The Expanding Mond Family
In 1892 Alfred married Violet Goetze, a high spirited, fun-loving member of a Huguenot family that had lived in England for several generations.
Meanwhile Robert, as works chemist in Ludwig’s laboratories in Winnington and at The Poplars, continued to experiment with various electrochemical processes and took out several patents. He also turned his attention to recovering chlorine and ammonia from the soda manufacturing process. When in London he lived at home and pursued his quiet, studious pursuits of music and chess, but he did have a somewhat ‘wilder’ side to him which was known to his colleagues at Winnington!
Robert, however, did not share his father’s industrial ambitions, although he did hold directorships in his father’s companies, and was more dedicated to pure chemical research which he pursued, both at Winnington and at Clydach, on the chemistry of carbonyls of other metals, notably cobalt, ruthenium and molybdenum.
Ludwig, in addition to being an outstanding business man, was now fully recognised as an original research chemist, by being appointed FRS in 1891, President of the Society of Chemical Industry (twice), a Fellow and Vice-President of The Chemical Society, and received honorary doctorates from the universities of Padua, Manchester, Oxford and Heidelberg.
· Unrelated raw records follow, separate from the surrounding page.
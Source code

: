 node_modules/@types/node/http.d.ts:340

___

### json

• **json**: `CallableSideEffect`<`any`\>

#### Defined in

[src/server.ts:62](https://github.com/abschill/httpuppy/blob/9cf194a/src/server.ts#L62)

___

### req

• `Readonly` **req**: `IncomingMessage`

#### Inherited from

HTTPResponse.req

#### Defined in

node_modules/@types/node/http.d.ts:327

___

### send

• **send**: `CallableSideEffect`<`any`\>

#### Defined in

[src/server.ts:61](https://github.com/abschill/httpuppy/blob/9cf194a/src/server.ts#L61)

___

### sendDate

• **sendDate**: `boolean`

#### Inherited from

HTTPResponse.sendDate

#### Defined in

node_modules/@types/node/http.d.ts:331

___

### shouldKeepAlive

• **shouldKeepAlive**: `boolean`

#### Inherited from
The degree from the last mentioned university gave him particular pleasure as it served to partly exonerate him from leaving Heidelberg as a student without completing a degree!
At the end of the 19th century England was poorly equipped for pure research compared to Europe and America and to redress this and to express his gratitude to his adopted country Ludwig founded and endowed the Davy-Faraday Laboratory and presented it to the Royal Society in 1896. He purchased Lord Albemarle's London house adjoining the Royal Society's offices in Albemarle street, converted and equipped it at a cost of £45 000 and then endowed it with £62 000. Robert toured European and American laboratories to find the most up-to-date apparatus in the hope that the latest facilities would attract research workers from all over the world, and became the laboratory's Honorary Secretary for life. The laboratory was opened by the Prince of Wales in 1896. Even though this was a very generous benefaction, Norman Lockyer, in his article in Nature felt it still did not fully meet the need for the national encouragement of science!
In 1898 Robert, at the age of 31, married Edith Levis, from a wealthy Manchester Jewish family of German origin. She had spent many years in Paris studying art and music and had converted to Christianity. The young married couple lived in a beautifully furnished house in Berkeley Square in London.
The year 1898 marked the 25th anniversary of the Brunner Mond Company, by then the largest alkali works in the world, with 4000 employees. Over 12 000 people connected with the firm attended a series of dinners and fetes. (A special presentation photograph of Brunner and Mond was taken.)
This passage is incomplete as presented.